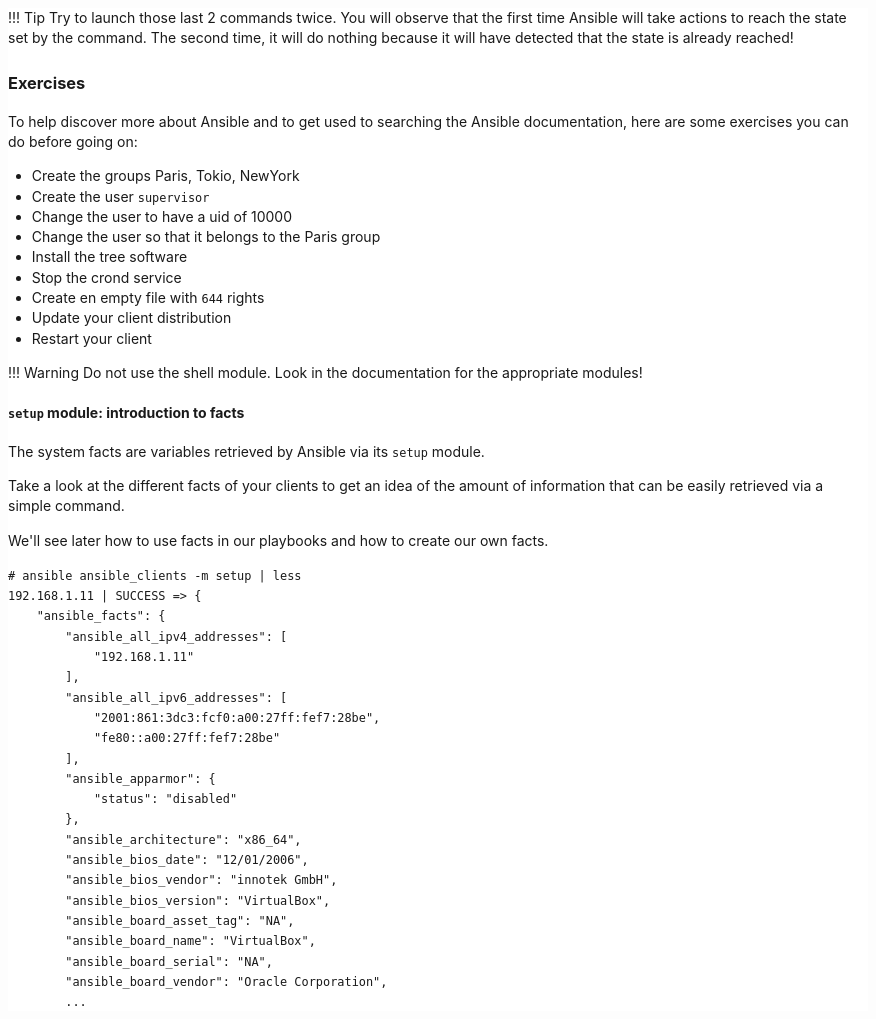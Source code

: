 !!! Tip
    Try to launch those last 2 commands twice. You will observe that the first time Ansible will take actions to reach the state set by the command. The second time, it will do nothing because it will have detected that the state is already reached!

### Exercises

To help discover more about Ansible and to get used to searching the Ansible documentation, here are some exercises you can do before going on:

* Create the groups Paris, Tokio, NewYork
* Create the user `supervisor`
* Change the user to have a uid of 10000
* Change the user so that it belongs to the Paris group
* Install the tree software
* Stop the crond service
* Create en empty file with `644` rights
* Update your client distribution
* Restart your client

!!! Warning
    Do not use the shell module. Look in the documentation for the appropriate modules!

#### `setup` module: introduction to facts

The system facts are variables retrieved by Ansible via its `setup` module.

Take a look at the different facts of your clients to get an idea of the amount of information that can be easily retrieved via a simple command.

We'll see later how to use facts in our playbooks and how to create our own facts.

```
# ansible ansible_clients -m setup | less
192.168.1.11 | SUCCESS => {
    "ansible_facts": {
        "ansible_all_ipv4_addresses": [
            "192.168.1.11"
        ],
        "ansible_all_ipv6_addresses": [
            "2001:861:3dc3:fcf0:a00:27ff:fef7:28be",
            "fe80::a00:27ff:fef7:28be"
        ],
        "ansible_apparmor": {
            "status": "disabled"
        },
        "ansible_architecture": "x86_64",
        "ansible_bios_date": "12/01/2006",
        "ansible_bios_vendor": "innotek GmbH",
        "ansible_bios_version": "VirtualBox",
        "ansible_board_asset_tag": "NA",
        "ansible_board_name": "VirtualBox",
        "ansible_board_serial": "NA",
        "ansible_board_vendor": "Oracle Corporation",
        ...
```

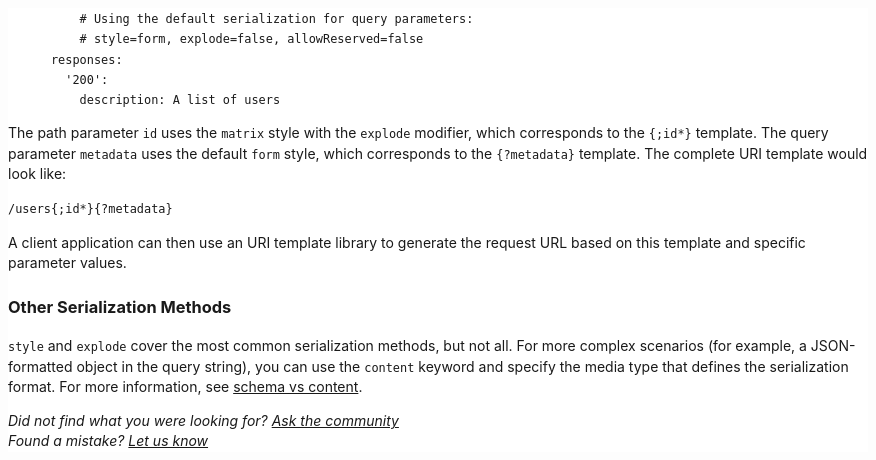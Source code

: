               # Using the default serialization for query parameters:
              # style=form, explode=false, allowReserved=false
          responses:
            '200':
              description: A list of users

The path parameter `id` uses the `matrix` style with the `explode` modifier, which corresponds to the `{;id*}` template. The query parameter `metadata` uses the default `form` style, which corresponds to the `{?metadata}` template. The complete URI template would look like:

    /users{;id*}{?metadata}

A client application can then use an URI template library to generate the request URL based on this template and specific parameter values.

### Other Serialization Methods

`style` and `explode` cover the most common serialization methods, but not all. For more complex scenarios (for example, a JSON-formatted object in the query string), you can use the `content` keyword and specify the media type that defines the serialization format. For more information, see [schema vs content](/specification/describing-parameters/#schema-vs-content).

_Did not find what you were looking for? [Ask the community](https://community.smartbear.com/t5/Swagger-Open-Source-Tools/bd-p/SwaggerOSTools)  
Found a mistake? [Let us know](https://github.com/swagger-api/swagger.io/issues)_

◆ HOW TO COMPLETE THIS TASK:
After locating the line with "the tree software" above, return that line and every later line through the one with "The system facts", word for word and with nothing else.

◆ FINAL ANSWER:
* Install the tree software
* Stop the crond service
* Create en empty file with `644` rights
* Update your client distribution
* Restart your client

!!! Warning
    Do not use the shell module. Look in the documentation for the appropriate modules!

#### `setup` module: introduction to facts

The system facts are variables retrieved by Ansible via its `setup` module.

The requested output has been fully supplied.